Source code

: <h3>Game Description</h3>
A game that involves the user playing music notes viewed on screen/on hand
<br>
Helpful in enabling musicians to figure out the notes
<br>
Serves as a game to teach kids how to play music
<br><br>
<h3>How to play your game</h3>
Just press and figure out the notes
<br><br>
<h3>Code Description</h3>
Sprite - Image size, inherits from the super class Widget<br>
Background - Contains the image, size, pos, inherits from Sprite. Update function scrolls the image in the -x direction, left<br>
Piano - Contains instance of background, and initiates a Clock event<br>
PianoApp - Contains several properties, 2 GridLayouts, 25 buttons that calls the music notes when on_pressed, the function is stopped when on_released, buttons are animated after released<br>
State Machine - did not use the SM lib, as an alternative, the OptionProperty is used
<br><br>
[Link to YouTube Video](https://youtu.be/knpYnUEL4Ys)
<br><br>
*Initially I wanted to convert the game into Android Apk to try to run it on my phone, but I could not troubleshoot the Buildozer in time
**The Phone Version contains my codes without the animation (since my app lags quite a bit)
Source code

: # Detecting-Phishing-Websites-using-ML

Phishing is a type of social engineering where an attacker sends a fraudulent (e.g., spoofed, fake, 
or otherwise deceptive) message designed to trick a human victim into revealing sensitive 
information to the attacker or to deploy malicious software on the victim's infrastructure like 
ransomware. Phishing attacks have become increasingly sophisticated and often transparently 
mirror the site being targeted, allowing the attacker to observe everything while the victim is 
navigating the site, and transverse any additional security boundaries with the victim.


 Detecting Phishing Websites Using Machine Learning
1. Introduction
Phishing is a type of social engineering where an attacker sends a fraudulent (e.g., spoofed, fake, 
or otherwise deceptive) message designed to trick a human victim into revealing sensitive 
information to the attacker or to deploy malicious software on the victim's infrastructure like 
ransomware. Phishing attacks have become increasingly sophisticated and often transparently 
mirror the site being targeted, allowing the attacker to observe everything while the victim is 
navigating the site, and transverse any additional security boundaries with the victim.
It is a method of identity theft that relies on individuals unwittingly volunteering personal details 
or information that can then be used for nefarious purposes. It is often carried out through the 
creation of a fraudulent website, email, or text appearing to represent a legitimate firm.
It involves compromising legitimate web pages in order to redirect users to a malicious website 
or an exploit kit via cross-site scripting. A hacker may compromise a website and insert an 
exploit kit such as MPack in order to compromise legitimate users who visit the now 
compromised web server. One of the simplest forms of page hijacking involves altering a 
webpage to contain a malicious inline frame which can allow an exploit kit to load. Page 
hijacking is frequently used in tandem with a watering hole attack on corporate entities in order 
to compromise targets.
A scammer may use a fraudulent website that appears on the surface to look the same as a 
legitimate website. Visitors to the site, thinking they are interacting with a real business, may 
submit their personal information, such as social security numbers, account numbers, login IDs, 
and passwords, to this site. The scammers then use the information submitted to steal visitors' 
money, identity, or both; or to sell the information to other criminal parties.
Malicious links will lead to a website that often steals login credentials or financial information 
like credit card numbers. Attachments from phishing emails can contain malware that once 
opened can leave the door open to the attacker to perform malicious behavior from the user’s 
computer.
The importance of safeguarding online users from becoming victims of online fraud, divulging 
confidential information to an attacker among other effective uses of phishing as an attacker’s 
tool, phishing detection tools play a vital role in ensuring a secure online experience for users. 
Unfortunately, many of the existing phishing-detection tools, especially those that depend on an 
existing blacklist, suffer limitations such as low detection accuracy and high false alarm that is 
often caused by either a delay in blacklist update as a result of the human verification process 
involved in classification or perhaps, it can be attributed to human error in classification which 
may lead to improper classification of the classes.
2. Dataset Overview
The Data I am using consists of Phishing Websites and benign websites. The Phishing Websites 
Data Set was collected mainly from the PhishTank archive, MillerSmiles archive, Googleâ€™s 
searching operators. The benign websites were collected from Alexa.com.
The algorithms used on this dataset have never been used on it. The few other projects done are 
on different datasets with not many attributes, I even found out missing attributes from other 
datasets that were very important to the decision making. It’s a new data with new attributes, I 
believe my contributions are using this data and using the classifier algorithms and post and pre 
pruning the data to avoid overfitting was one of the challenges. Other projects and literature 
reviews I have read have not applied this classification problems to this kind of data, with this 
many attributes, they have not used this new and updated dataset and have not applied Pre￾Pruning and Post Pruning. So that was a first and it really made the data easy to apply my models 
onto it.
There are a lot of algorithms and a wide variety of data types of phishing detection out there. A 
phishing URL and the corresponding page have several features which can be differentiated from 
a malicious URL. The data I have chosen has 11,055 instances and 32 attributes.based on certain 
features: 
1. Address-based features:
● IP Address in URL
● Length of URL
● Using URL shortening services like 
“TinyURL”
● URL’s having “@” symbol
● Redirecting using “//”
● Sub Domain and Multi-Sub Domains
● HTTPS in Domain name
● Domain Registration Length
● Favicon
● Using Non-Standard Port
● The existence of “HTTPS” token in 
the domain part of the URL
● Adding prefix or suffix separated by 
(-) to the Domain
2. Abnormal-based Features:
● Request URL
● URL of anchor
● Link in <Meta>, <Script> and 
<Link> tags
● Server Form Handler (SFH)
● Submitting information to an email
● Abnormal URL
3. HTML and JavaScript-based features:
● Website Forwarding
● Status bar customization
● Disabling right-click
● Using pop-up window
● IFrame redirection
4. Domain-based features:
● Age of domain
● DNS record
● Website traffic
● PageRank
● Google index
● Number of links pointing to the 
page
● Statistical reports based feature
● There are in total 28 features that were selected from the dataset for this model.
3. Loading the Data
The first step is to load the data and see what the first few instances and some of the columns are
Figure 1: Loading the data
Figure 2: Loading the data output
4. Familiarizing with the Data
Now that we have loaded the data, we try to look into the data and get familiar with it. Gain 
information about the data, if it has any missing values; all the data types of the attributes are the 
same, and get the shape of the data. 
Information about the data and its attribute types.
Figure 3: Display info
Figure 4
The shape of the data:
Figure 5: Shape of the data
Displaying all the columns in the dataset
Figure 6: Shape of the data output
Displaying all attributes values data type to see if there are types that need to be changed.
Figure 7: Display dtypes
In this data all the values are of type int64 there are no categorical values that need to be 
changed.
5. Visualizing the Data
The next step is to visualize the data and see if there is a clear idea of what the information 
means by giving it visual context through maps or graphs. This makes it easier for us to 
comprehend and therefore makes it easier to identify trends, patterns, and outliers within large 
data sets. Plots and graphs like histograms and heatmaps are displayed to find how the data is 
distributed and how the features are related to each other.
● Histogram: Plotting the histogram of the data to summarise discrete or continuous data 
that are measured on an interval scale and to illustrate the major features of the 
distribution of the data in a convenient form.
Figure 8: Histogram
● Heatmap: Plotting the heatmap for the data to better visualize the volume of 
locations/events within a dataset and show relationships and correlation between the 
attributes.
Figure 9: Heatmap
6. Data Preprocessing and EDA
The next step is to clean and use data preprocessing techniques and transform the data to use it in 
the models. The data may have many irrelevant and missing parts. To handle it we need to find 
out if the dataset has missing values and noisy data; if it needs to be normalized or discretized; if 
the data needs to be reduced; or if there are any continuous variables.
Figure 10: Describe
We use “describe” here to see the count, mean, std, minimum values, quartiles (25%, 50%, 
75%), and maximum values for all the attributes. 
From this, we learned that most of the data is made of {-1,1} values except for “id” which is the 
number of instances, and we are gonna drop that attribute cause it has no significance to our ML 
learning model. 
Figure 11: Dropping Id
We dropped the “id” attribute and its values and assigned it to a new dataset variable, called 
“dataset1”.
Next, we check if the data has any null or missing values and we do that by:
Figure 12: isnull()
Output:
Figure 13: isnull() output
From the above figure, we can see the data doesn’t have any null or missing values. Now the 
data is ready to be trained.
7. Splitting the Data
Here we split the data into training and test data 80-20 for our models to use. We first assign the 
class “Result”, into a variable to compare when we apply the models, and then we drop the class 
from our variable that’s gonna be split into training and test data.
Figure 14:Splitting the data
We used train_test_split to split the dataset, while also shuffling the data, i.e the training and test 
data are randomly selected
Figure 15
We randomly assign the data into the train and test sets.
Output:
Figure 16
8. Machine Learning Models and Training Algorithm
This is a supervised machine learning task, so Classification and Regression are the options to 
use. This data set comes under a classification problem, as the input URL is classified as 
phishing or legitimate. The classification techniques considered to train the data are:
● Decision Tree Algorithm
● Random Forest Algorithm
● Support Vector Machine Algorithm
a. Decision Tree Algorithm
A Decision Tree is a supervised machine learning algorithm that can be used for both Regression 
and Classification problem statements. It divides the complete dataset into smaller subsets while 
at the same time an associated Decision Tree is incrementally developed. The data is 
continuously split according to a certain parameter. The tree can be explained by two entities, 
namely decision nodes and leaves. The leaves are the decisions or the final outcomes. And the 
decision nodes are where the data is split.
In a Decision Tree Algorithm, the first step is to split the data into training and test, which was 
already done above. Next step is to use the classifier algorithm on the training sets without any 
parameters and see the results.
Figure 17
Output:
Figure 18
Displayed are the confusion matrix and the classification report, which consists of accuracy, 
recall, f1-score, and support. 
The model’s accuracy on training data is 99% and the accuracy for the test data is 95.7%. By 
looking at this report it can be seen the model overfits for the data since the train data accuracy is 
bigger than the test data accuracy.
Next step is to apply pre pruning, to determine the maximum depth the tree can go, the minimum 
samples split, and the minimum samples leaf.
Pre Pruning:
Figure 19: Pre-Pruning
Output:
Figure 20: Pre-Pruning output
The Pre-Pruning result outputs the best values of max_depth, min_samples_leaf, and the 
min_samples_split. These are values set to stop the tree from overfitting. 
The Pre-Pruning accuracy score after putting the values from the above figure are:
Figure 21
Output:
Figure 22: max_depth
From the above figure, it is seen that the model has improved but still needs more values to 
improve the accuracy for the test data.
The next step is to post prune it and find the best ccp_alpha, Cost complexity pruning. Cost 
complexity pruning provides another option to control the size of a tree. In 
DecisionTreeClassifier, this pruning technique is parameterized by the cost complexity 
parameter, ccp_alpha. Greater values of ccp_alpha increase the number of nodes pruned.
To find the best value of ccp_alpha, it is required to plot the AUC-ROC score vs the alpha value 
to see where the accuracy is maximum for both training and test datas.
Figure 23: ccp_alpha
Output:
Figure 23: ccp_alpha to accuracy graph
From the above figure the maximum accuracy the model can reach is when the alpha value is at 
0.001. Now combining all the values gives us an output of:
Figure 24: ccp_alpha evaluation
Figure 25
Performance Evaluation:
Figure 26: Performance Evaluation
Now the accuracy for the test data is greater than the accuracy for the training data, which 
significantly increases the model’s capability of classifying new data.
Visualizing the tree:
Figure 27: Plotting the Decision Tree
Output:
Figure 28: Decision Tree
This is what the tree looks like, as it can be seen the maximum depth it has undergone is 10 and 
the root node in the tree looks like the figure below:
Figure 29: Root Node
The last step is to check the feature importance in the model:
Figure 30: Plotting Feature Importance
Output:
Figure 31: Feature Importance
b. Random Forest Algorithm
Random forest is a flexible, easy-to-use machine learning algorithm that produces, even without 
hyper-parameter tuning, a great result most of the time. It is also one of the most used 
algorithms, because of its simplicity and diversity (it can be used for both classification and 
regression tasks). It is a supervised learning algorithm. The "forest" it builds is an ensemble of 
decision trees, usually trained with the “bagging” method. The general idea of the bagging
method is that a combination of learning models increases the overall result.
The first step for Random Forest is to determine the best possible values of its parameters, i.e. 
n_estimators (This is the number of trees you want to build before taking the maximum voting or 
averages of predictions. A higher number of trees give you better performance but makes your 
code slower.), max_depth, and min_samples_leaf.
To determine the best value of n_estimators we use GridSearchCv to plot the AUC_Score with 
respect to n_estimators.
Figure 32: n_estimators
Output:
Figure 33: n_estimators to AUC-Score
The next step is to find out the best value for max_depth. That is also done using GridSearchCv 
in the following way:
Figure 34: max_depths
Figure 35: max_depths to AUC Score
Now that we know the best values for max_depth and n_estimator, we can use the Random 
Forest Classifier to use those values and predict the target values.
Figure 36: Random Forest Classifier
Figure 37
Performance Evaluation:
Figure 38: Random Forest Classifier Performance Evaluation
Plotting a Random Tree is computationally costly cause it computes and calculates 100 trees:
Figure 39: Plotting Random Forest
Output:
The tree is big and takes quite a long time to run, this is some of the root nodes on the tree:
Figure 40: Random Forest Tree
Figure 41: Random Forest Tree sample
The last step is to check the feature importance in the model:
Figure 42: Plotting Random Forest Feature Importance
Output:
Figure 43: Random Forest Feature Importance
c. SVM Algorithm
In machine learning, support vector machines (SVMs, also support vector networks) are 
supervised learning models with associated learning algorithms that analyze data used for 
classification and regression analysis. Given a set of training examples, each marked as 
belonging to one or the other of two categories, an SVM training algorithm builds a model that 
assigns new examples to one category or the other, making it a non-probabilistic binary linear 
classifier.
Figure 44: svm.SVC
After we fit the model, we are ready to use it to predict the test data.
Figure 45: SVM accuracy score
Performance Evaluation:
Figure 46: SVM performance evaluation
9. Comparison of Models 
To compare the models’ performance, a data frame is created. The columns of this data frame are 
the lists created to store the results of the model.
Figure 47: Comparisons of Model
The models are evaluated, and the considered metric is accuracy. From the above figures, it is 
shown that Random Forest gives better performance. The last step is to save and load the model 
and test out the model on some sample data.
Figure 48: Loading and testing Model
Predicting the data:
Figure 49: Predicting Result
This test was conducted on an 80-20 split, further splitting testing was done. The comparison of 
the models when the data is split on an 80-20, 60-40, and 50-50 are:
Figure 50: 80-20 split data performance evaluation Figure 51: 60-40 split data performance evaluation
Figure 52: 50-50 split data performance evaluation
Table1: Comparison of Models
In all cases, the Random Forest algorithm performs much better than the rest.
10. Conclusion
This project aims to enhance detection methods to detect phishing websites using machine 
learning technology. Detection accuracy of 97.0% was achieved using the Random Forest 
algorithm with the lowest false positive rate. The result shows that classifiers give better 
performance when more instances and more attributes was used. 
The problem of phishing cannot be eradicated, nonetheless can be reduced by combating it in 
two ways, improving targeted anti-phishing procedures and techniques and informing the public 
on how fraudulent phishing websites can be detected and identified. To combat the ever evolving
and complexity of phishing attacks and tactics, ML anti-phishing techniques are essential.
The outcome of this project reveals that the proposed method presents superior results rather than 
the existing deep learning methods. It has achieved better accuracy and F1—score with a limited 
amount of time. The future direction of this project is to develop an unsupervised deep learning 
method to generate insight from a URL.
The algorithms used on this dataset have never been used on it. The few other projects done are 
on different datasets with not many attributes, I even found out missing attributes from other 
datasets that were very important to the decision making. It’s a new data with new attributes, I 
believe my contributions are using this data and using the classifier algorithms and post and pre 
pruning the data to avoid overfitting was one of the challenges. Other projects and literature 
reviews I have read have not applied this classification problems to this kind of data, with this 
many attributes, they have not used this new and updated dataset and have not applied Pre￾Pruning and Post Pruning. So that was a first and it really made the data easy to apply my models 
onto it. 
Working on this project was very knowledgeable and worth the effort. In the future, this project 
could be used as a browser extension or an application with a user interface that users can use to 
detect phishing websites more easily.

┄┄┄┄┄┄

Scan the data above and copy every line with "examples" in it.

classification and regression analysis. Given a set of training examples, each marked as 
assigns new examples to one category or the other, making it a non-probabilistic binary linear 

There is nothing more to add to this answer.